Wishing for Tomorrow: The Sequel to A Little Princess by Hilary McKay and Nick Maland
Life at Miss Minchin's school is dull and dreary until Sara Crewe arrives. The little girls, led by Lottie, are fascinated by Sara's stories and Ermengarde finds a friend for the first time. Then Sarah loses all her material possessions and is banished to the attic, but never stops acting like a princess. Ermengarde treasures Sara's friendship while being secretly jealous of Sara's growing friendship with Becky. When the magic comes, Ermengarde hopes Sara will share, but then Sara goes away with the Indian gentleman and life at Miss Minchin's becomes more unbearable than ever. Miss Minchin's health rapidly declines, Lottie becomes even more unruly, Lavinia develops a passion for learning thanks to their new neighbor, and poor Ermengarde is even more lonely than ever. Presiding over the school is Alice, the new maid from the country, with strange ideas about the benefits of fresh air and teaching children to work. Meanwhile, Sara and Becky are enjoying themselves by the seaside. Sara sends letters and gifts back to the school, but Ermengarde remains miserable and writes letters to Sara that she never sends. It takes an unexpected visitor and a serious crisis for Ermengarde to realize how selfish she has been. This is a slow moving companion to the lovely early 20th century classic. The first half of the book simply recounts the events of the original before continuing on with what happens next. There isn't much plot, just a series of endless, repetitive days wherein Ermengarde sulks, Lottie behaves badly and Lavinia teaches herself something new. The characterization is also rather weak. The characters don't really grow, they just sort of exist as flat, two-dimensional stereotypes of adolescent girls. I had hoped to see what happens next for Sara and Becky, but they only appear in letters and briefly at the end. The illustrations are too modern in style for a Victorian book and didn't add anything to the story.
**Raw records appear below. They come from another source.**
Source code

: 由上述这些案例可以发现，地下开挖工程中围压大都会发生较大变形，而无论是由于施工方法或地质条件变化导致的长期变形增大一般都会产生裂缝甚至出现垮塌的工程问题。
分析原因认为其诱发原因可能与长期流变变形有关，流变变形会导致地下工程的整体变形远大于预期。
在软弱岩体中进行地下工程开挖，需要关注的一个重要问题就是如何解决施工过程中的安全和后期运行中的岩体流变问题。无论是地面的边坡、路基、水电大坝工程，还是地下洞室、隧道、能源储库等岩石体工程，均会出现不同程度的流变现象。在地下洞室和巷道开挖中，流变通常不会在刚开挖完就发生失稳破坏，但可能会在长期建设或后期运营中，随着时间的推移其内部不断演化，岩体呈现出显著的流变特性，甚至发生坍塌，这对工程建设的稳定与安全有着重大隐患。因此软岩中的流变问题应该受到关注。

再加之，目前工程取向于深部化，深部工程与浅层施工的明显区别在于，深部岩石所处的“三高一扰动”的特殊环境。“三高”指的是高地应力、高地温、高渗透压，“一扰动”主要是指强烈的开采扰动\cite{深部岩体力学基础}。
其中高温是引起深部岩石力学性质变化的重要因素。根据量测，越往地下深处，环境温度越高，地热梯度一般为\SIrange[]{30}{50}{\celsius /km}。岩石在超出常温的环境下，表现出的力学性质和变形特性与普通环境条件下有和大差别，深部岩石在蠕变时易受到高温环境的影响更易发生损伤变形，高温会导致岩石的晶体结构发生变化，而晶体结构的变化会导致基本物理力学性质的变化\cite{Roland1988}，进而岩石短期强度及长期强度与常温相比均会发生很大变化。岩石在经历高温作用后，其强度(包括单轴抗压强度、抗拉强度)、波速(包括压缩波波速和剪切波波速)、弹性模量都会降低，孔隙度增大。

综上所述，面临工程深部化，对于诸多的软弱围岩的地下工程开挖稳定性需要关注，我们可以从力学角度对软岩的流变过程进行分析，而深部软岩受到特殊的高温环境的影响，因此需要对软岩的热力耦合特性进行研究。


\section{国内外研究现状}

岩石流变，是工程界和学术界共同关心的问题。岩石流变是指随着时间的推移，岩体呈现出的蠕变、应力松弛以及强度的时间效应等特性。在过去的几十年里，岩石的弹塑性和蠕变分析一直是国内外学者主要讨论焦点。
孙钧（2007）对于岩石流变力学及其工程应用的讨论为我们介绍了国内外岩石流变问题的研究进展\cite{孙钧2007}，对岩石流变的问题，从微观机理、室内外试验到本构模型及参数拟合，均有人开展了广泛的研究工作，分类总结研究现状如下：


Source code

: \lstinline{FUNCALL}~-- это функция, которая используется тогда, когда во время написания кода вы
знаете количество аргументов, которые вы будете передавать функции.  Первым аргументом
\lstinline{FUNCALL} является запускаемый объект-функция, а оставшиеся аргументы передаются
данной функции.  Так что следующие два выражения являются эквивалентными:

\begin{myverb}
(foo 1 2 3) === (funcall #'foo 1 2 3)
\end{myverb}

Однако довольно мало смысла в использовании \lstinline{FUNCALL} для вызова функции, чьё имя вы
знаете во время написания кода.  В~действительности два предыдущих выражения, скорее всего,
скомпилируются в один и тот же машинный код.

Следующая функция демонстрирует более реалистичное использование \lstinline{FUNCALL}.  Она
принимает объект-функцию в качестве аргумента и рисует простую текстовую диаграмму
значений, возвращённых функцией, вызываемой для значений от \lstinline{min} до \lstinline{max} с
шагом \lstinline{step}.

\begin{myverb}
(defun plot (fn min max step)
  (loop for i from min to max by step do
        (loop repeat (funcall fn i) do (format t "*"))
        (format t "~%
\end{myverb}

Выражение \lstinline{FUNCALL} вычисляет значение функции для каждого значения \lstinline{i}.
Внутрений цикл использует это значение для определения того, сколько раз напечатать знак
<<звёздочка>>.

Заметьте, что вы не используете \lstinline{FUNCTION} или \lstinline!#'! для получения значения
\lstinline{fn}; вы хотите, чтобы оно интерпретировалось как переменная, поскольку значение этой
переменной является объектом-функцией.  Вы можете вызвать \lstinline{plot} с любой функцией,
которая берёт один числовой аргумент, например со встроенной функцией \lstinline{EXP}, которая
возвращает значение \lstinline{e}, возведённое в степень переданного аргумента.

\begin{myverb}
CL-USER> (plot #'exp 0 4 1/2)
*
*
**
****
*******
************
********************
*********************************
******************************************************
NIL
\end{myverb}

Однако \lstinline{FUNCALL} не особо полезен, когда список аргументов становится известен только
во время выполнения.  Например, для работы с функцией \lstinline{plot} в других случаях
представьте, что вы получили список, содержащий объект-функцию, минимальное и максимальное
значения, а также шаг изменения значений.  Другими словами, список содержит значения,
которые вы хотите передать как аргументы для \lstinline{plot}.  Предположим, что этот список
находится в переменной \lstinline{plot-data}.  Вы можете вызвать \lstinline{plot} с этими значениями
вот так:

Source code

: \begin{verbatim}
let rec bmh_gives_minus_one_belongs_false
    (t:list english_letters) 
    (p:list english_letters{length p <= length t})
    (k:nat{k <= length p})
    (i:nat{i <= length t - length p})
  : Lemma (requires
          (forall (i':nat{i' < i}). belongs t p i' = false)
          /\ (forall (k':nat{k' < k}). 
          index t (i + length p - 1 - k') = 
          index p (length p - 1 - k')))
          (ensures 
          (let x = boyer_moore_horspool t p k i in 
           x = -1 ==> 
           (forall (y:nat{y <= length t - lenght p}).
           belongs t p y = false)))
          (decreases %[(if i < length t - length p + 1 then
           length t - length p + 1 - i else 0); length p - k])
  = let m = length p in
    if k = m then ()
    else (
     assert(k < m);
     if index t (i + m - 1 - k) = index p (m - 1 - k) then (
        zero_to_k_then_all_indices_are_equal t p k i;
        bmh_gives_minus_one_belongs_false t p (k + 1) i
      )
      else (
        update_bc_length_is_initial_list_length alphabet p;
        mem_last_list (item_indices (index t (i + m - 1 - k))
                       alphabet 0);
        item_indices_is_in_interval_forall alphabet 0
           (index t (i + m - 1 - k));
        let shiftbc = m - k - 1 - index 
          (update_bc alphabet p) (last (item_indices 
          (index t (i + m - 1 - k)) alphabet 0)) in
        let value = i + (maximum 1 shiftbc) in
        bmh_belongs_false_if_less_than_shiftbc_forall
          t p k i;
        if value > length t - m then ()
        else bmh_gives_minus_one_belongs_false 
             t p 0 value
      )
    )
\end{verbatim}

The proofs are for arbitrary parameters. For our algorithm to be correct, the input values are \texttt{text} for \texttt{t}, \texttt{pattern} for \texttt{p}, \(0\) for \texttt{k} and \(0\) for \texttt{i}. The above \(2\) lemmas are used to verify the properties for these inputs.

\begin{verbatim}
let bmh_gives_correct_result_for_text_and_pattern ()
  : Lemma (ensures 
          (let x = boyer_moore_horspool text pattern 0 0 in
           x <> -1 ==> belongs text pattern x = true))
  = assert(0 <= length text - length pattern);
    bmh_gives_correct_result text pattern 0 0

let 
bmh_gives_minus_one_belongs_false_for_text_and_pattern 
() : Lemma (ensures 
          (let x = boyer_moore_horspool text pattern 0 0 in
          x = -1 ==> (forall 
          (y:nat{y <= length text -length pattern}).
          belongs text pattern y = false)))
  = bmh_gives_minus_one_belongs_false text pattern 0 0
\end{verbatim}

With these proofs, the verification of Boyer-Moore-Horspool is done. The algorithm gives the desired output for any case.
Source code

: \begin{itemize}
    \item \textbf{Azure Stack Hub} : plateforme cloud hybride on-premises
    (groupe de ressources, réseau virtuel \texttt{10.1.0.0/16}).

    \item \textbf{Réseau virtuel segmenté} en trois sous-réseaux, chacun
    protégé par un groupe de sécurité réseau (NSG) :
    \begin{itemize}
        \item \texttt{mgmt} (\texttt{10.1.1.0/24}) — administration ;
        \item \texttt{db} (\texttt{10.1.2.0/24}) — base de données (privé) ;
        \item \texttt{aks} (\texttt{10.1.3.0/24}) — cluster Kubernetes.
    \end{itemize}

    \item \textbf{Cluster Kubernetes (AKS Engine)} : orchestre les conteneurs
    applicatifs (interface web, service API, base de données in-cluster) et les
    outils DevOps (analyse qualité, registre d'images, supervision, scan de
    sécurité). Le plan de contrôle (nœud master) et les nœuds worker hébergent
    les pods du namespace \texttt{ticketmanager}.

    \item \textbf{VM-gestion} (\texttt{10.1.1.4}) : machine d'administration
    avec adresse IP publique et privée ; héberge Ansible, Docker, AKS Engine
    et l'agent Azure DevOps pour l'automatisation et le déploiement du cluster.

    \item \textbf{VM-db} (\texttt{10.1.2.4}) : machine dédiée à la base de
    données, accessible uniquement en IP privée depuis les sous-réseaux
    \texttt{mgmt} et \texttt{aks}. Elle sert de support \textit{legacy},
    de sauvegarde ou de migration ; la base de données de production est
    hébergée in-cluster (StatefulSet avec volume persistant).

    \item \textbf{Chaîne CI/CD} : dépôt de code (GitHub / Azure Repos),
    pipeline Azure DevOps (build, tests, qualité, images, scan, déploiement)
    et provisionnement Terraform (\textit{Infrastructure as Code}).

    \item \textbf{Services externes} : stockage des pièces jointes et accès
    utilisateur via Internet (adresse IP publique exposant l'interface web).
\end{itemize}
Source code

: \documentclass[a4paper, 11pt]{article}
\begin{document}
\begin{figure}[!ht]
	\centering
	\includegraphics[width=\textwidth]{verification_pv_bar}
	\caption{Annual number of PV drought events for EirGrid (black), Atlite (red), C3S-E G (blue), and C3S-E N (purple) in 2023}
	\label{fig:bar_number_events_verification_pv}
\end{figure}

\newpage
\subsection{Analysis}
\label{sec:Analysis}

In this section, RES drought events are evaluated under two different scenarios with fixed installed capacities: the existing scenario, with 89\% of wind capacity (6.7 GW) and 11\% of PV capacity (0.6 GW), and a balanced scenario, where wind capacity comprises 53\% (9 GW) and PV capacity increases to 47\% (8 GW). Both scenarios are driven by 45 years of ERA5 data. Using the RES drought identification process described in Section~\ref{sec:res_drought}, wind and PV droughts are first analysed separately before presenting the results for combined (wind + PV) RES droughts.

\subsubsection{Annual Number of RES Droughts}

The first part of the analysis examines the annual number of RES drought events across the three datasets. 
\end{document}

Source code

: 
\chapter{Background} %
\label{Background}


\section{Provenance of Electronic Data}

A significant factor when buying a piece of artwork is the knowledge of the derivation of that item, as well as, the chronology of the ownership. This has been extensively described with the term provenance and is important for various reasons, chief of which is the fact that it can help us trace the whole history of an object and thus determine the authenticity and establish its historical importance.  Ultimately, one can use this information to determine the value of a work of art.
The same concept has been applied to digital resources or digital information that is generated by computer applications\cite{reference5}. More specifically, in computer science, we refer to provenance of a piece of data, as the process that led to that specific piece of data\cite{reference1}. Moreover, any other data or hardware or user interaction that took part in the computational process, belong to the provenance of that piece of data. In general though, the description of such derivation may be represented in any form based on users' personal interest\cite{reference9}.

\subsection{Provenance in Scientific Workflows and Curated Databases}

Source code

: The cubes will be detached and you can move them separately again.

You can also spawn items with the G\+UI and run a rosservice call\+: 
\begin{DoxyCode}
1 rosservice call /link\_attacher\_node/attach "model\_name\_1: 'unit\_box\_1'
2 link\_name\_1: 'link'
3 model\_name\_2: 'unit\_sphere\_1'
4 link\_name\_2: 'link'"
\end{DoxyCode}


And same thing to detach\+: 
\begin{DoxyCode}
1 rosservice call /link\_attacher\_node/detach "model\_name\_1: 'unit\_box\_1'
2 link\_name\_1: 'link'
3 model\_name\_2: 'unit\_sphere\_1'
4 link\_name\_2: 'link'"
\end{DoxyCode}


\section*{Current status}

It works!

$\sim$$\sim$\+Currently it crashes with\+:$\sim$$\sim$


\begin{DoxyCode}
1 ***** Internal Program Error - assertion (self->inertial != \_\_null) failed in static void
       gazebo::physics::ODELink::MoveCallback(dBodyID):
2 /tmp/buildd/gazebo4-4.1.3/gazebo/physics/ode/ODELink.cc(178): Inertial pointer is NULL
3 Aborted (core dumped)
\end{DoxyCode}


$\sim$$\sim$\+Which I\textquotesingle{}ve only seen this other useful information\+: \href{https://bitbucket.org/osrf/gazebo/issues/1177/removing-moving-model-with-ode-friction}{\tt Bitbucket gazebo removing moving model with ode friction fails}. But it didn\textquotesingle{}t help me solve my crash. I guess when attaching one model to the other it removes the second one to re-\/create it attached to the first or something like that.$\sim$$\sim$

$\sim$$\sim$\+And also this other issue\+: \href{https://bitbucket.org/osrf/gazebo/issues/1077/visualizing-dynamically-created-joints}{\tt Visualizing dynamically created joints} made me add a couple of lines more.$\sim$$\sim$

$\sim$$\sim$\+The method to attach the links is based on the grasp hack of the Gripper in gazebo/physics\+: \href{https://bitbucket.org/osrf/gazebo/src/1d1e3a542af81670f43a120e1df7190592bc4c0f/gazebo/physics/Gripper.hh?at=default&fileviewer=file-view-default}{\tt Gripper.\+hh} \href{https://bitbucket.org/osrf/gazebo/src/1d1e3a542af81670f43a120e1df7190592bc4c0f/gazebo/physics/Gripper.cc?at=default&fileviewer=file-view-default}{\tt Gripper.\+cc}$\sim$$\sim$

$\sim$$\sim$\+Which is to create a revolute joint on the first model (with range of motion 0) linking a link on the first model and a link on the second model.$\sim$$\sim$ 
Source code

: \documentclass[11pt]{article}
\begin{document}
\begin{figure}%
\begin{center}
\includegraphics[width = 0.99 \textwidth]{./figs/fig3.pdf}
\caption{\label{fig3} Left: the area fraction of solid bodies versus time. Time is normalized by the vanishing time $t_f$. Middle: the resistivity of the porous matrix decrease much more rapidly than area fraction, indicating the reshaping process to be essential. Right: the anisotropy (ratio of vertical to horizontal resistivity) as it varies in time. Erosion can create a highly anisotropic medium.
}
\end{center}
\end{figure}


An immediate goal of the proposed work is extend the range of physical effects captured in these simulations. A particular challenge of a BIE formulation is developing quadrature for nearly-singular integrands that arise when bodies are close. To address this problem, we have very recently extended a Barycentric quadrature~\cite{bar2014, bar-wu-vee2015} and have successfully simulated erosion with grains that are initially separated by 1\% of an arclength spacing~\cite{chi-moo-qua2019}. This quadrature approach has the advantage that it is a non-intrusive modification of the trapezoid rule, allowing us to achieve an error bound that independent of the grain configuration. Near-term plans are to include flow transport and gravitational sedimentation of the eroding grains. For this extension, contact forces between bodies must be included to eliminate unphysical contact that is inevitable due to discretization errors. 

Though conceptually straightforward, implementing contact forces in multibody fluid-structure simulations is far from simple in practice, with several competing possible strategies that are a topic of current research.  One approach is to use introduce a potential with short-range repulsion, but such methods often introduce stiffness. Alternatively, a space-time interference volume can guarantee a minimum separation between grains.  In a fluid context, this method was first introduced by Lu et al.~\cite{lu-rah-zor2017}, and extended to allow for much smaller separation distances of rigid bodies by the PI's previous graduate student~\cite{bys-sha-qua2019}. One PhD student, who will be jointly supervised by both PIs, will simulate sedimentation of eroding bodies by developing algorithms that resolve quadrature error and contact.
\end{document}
I would skip this book if you're a fan of the original.

Wednesday, June 23, 2010

What I've Read This Week

What I've Read This Week Part I . . .

Twin Peril by Susannah Carleton -- Regency Romance
This book is a companion to A Rake's Redem
ption and the final volume in The Six series. Michael Winslow, the Duke of Fairfax is being pressured by his grandmother to choose a Duchess. Michael, a shy, scholarly man, would rather have a wife and companion than choose a bride for her family and wealth. Michael has one lady in mind for his bride, Lady Deborah Woodhurst. Deborah also likes Michael for his own sake rather than his title. He is kind and shares her interest in music, but she isn't sure he can tell her apart from her twin Diana. Diana is counting on the fact that Fairfax can't tell her from her sister because she's out to catch the highest peer with the greatest wealth for her husband and will stop at nothing to get what she wants. Deborah wonders how she and her sister can have such different outlooks on life and dreams of finding a man who will love her for herself. Michael must reveal the man behind the ducal mask if he wants to earn the love of Lady Deborah. This is a nice, sweet story that takes place at the same time as A Rake's Redemption. Michael is a too-good-to-be-true hero who is kind and shy but able to stand up for himself. Deborah is an interesting young woman but she doesn't really stand out as being anything exceptional. There are some interesting descriptions of music and musical instruments woven into the plot and I would have liked to have "seen" an actual performance from members of The Six or at least the performance from Deborah and Fairfax. The ending was a bit rushed because it takes place at the same time as A Rake's Redemption. I liked the sweet relationship between Deborah and Michael but was confused by Diana's behavior. When she was first introduced in The Marriage Campaign, she seemed nice enough but then she became rude and mean without any sort of explanation. Though some of the scenes are from her point of view, she doesn't really reveal why she's such a witch. My other complaint is about the series as a whole: the heroes (with the exception of George) always want to protect and cherish the heroines and none of the heroes want to marry Tina, who is a hoyden. Tina is my favorite member of The Six and I hoped she would find someone who would like her for her impulsive behavior. I recommended this series to those who like sweet, quiet Regency romances. 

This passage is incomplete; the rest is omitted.